_About this task_
Counting task for the data below: how many lines hold the word "capped"? Answer with the number only.

Data for processing section start

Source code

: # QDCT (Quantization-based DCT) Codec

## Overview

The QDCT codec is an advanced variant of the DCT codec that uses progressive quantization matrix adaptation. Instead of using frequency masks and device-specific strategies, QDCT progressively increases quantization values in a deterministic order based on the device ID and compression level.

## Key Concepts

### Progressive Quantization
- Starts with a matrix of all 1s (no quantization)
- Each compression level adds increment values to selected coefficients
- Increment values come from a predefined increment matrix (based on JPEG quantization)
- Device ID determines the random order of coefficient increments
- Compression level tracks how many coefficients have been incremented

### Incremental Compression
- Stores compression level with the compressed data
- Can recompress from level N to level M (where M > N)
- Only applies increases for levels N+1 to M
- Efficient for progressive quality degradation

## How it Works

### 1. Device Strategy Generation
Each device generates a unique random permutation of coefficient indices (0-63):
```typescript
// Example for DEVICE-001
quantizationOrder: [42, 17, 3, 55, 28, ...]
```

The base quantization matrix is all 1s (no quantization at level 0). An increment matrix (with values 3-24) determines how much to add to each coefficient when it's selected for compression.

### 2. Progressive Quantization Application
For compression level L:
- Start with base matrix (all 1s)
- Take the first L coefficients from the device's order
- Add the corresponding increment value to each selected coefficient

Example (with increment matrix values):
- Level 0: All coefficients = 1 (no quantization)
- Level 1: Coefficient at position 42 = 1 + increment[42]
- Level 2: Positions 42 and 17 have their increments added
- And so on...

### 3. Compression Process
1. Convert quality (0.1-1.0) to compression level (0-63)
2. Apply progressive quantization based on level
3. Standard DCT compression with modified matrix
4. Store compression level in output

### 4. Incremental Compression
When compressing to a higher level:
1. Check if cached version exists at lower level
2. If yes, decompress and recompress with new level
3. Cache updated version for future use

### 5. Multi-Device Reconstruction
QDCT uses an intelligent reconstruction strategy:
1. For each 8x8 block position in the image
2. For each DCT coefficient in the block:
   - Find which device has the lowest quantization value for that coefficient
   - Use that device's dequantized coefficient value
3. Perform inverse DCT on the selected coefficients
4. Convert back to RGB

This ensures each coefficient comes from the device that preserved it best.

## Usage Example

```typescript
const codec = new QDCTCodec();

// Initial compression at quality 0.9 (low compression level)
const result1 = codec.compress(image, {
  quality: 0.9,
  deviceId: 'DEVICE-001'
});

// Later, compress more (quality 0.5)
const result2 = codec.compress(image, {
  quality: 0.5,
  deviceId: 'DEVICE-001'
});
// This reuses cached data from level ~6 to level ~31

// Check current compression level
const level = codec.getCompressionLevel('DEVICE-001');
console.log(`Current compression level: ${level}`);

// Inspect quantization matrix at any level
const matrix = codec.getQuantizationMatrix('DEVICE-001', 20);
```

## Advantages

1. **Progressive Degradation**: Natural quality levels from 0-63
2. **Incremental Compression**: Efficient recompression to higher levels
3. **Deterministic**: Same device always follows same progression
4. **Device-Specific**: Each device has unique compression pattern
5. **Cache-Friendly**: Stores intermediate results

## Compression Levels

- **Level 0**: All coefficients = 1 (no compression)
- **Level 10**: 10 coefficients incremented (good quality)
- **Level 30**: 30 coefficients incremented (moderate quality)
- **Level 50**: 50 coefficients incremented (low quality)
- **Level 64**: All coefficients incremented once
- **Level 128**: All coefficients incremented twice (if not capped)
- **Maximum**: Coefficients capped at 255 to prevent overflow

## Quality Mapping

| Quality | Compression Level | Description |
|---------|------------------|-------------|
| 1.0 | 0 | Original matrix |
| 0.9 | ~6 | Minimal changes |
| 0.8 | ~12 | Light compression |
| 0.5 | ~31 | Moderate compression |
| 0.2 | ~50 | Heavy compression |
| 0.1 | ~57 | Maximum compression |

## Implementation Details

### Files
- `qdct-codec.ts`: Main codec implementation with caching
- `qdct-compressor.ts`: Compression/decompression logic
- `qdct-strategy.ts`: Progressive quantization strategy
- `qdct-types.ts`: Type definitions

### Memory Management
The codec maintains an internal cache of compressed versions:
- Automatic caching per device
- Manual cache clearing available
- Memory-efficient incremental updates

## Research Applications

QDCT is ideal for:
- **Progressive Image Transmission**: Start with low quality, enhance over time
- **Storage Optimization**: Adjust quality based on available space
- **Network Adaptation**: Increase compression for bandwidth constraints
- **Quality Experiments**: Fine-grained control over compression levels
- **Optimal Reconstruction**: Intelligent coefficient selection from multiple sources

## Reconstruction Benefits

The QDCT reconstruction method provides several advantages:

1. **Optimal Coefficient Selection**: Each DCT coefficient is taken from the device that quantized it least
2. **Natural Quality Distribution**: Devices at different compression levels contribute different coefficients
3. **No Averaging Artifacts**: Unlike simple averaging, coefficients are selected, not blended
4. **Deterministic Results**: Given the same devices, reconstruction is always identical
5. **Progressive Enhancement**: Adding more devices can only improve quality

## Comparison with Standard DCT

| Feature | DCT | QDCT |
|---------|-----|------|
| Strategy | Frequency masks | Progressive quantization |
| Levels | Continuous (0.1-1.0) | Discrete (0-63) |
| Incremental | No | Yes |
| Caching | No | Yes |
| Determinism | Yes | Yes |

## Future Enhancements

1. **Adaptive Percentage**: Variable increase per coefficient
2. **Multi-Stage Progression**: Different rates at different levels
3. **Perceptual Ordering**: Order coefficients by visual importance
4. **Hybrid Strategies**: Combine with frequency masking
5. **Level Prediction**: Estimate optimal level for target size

Data for processing section end
Data for processing section start

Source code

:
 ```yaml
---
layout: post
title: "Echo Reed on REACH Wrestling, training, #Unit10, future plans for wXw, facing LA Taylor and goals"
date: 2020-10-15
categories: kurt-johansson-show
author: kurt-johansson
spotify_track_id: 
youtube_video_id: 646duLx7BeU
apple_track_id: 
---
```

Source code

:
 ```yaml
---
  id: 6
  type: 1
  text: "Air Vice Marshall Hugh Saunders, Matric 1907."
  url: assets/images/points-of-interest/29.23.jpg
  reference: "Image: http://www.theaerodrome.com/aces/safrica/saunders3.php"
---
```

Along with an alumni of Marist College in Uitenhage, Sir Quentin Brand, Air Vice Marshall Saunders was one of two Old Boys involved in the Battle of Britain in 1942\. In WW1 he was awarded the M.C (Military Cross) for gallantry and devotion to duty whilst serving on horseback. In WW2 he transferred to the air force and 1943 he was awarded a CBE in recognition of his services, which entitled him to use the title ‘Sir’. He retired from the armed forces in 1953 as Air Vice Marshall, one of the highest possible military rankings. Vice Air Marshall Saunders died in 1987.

Data for processing section end
Data for processing section start

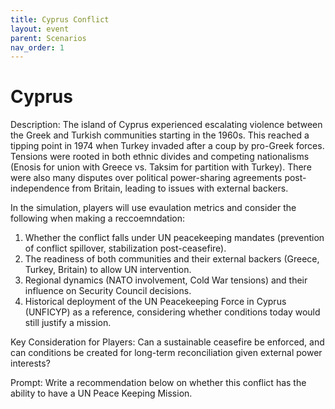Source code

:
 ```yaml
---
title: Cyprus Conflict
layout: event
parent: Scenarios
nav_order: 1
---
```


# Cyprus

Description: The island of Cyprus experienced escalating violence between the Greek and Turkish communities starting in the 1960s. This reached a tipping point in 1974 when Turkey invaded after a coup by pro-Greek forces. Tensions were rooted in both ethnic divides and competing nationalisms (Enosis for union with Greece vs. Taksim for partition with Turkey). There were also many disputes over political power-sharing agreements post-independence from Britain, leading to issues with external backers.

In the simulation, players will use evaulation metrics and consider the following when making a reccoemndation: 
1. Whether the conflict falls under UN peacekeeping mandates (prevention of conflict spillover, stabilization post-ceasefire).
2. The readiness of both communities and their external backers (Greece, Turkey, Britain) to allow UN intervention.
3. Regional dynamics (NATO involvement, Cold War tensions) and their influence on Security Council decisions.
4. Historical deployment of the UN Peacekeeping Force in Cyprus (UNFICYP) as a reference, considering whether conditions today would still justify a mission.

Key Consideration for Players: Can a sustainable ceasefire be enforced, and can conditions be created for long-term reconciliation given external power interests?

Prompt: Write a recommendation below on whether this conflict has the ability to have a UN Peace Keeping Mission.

Data for processing section end

_Answer section_
2